Friday, February 23, 2018

"The Darkest Hour," "Call Me By Your Name" and The Week in Reviews

[I review 2018 Best Picture Oscar nominees "Darkest Hour," and "Call Me By Your Name" as well as one of the nominees for Best Foreign Language Film - "On Body and Soul."  The Book of the Week is "I Hear She's a Real Bitch."  I also bring you up-to-date with "My 1001 Movies I Must See Before I Die Project" with "Mr. Hulot's Holiday."]




Darkest Hour


As the Nazis close in on British troops at Dunkirk during WW II, Prime Minister Winston Churchill must decide whether to negotiate a peace settlement with Hitler or fight on with the lives of hundreds of thousands of troops hanging in the balance.

"The darkest hour is just before dawn." 

There is no record of Winston Churchill having said that, but he faced his darkest hour right before the Nazis were closing in on over 300,000 British troops who had been driven back to the beaches of Dunkirk and faced certain death with little time to decide what to do.  Churchill had two choices. One, negotiate a peace deal with Hitler which would certainly result in humiliation and sanctions against the British people, or fight on, even though defeat looked imminent.

Well, the British were (and are) a tough lot and Winston Churchill was no exception.  Though he was urged by cabinet members to take a peace deal, Churchill was a fighter.  The film follows Churchill as he struggles with what to do and argues his case to Parliament.

Winston Churchill was an unlikely Prime Minister.  He had a scotch and wine for breakfast and champagne for lunch and dinner and probably several other drinks in between.  He was old, overweight, bombastic and uncouth and smoked cigars constantly.  But he was also eloquent, brave and heroic.  However, Churchill was not a popular choice for Prime Minister.  When his predecessor, Neville Chamberlain, was renounced, Churchill only won the post by default. 

This film highlights a bit of British history that we Americans know little about, but it also highlights why Churchill rose to become a folk hero among the British people and later the world. After asking the Americans to help, Roosevelt declined due to our then very isolationist philosophy, and with his own Cabinet against him, Churchill was very much alone. How does he save the British army from mass slaughter? How does he save Britain from Nazi rule?  Dunkirk looms in the background but in this film we never see any of what is going on over there.  This is all about Churchill and it's all about Gary Oldman playing Churchill. 

Oldman has had a wide ranging career as an actor.  He has played Sid Vicious ("Sid and Nancy" - 1986), an out of control playwright ("Prick Up Your Ears" - 1987), Lee Harvey Oswald  ("JFK" - 1991), a vampire ("Bram Stoker's Dracula" - 1992) and Sirius Brown in the "Harry Potter" series, but this portrayal of Churchill is a true tour de force and caps off a legendary acting career, and there was not a smidgeon of Gary Oldman to be found in this characterization.  He truly embodied Churchill.

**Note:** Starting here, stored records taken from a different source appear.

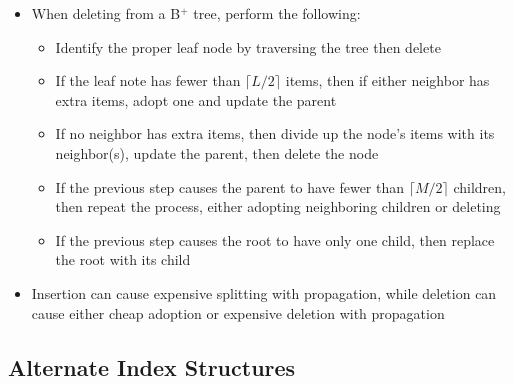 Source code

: \documentclass[a4paper]{article}
\begin{document}
\begin{itemize}
\item When deleting from a B$^+$ tree, perform the following:
\begin{itemize}
\item Identify the proper leaf node by traversing the tree then delete
\item If the leaf note has fewer than $\lceil L/2\rceil$ items, then if either neighbor has extra items, adopt one and update the parent
\item If no neighbor has extra items, then divide up the node's items with its neighbor(s), update the parent, then delete the node
\item If the previous step causes the parent to have fewer than $\lceil M/2\rceil$ children, then repeat the process, either adopting neighboring children or deleting
\item If the previous step causes the root to have only one child, then replace the root with its child
\end{itemize}

\item Insertion can cause expensive splitting with propagation, while deletion can cause either cheap adoption or expensive deletion with propagation
\end{itemize}

\subsection{Alternate Index Structures}
\end{document}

The rest of the ensemble cast, which included Kristin Scott Thomas as Churchill's wife, Clementine; Lily James as Churchill's secretary (an unnecessary character, in my opinion); Ben Mendelsohn as King George VI; and others are all excellent, but this is Oldman's picture all of the way and this is the role that will win him a Best Actor Academy Award.

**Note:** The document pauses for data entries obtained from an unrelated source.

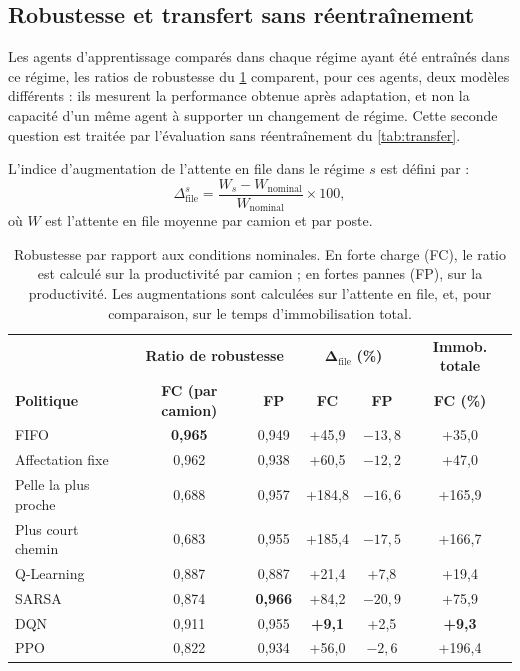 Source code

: \documentclass[11pt,a4paper]{article}
\newif\ifrevmarks
\newcommand{\revtag}[1]{\ifrevmarks\textsuperscript{\textcolor{red!70!black}{\scriptsize[#1]}}\fi}
\newcommand{\rev}[2]{\ifrevmarks{\color{revcolor}#2}\revtag{#1}\else#2\fi}
\newenvironment{revbloc}[1]{\par\ifrevmarks\color{revcolor}\noindent\revtag{#1}\ \fi}{\par}
\begin{document}
\subsection{Robustesse et transfert sans réentraînement}
\label{sec:robustness}

\begin{revbloc}{M1, M15, M17, QR3}
Les agents d'apprentissage comparés dans chaque régime ayant été entraînés dans ce régime, les ratios de robustesse du \cref{tab:robustness} comparent, pour ces agents, deux modèles différents : ils mesurent la performance obtenue après adaptation, et non la capacité d'un même agent à supporter un changement de régime. Cette seconde question est traitée par l'évaluation sans réentraînement du \cref{tab:transfer}.

L'indice d'augmentation de l'attente en file dans le régime $s$ est défini par :
\begin{equation}
\Delta_{\mathrm{file}}^{s} = \frac{W_{s} - W_{\mathrm{nominal}}}{W_{\mathrm{nominal}}} \times 100 ,
\label{eq:delta_wait}
\end{equation}
où $W$ est l'attente en file moyenne par camion et par poste.
\end{revbloc}

\begin{table}[H]
\centering
\caption{\rev{M15, M2, M17}{Robustesse par rapport aux conditions nominales. En forte charge (FC), le ratio est calculé sur la productivité par camion ; en fortes pannes (FP), sur la productivité. Les augmentations sont calculées sur l'attente en file, et, pour comparaison, sur le temps d'immobilisation total.}}
\label{tab:robustness}
\small
\setlength{\tabcolsep}{4pt}
\begin{tabular}{lcc|cc|c}
\toprule
 & \multicolumn{2}{c|}{\textbf{Ratio de robustesse}} & \multicolumn{2}{c|}{$\boldsymbol{\Delta_{\mathrm{file}}}$ \textbf{(\%)}} & \textbf{Immob. totale} \\
\textbf{Politique} & \textbf{FC (par camion)} & \textbf{FP} & \textbf{FC} & \textbf{FP} & \textbf{FC (\%)} \\
\midrule
FIFO                 & \textbf{0,965} & 0,949 & +45,9  & $-13{,}8$ & +35,0 \\
Affectation fixe     & 0,962 & 0,938 & +60,5  & $-12{,}2$ & +47,0 \\
Pelle la plus proche & 0,688 & 0,957 & +184,8 & $-16{,}6$ & +165,9 \\
Plus court chemin    & 0,683 & 0,955 & +185,4 & $-17{,}5$ & +166,7 \\
Q-Learning           & 0,887 & 0,887 & +21,4  & +7,8      & +19,4 \\
SARSA                & 0,874 & \textbf{0,966} & +84,2  & $-20{,}9$ & +75,9 \\
DQN                  & 0,911 & 0,955 & \textbf{+9,1} & +2,5 & \textbf{+9,3} \\
PPO                  & 0,822 & 0,934 & +56,0  & $-2{,}6$  & +196,4 \\
\bottomrule
\end{tabular}
\end{table}
\end{document}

Though I must say that the make-up also had a starring role in this film.  The prosthetics were amazing, and though I tried, I could not detect where Gary Oldman left and Winston Churchill began.

This was a riveting drama directed by Joe Wright with a screenplay by Anthony McCarten and it's no easy feat making a dialogue heavy film riveting.  The score by Dario Marianelli was also spot on, tense when it needed to be, dramatic when it needed to be but also silent when it needed to be.

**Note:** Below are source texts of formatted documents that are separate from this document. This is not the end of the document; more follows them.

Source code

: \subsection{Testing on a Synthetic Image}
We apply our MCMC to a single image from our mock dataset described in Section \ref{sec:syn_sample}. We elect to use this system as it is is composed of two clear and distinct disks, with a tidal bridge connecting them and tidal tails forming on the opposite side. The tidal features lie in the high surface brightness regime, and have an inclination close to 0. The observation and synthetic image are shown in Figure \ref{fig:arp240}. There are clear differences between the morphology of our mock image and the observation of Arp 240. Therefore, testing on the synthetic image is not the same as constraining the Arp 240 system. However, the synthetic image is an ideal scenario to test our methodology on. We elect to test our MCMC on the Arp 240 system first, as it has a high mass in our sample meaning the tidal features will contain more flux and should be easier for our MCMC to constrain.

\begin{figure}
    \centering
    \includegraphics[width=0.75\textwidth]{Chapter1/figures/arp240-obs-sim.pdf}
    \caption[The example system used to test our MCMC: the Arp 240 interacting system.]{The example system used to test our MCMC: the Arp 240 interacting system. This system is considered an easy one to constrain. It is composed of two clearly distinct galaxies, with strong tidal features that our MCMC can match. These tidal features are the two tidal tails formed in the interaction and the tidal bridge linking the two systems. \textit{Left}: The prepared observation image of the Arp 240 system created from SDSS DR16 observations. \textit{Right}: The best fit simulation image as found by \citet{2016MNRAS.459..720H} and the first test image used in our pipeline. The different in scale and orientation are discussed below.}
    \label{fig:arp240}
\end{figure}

In counterpoint to this film, the film "Dunkirk," which opened earlier this year, tells the other side of the story, what was happening on the beach while Churchill and his cabinet tried to decide how to save all of those troops.  The two together would give you the whole picture and would make an awesome movie binge day.

It is a strange coincidence that two movies so closely aligned in story would be released in the same year but despite the fact that they are both about Dunkirk, each tells the story from a different perspective but each is equally compelling about this incredible bit of English history.

Rosy the Reviewer says...And the Oscar for Best Actor goes to Gary Oldman!





Call Me By Your Name



While staying in Northern Italy with his family in the summer of 1983, 17-year-old Elio bonds with his father's research assistant, Oliver, a much older American, over his emerging sexuality and their mutual Jewish roots.

There was a time when Merchant-Ivory films dominated the market for period pieces and sensitive dramas.  Ishmael Merchant often produced (though he was also a director) and James Ivory directed and they were not only filmmaking partners but partners in real life as well until Merchant passed away in 2005.  Along with screenwriter Ruth Prawer Jhabvala, they won six Academy Awards.  Ivory alone has had four Oscar nominations for his work.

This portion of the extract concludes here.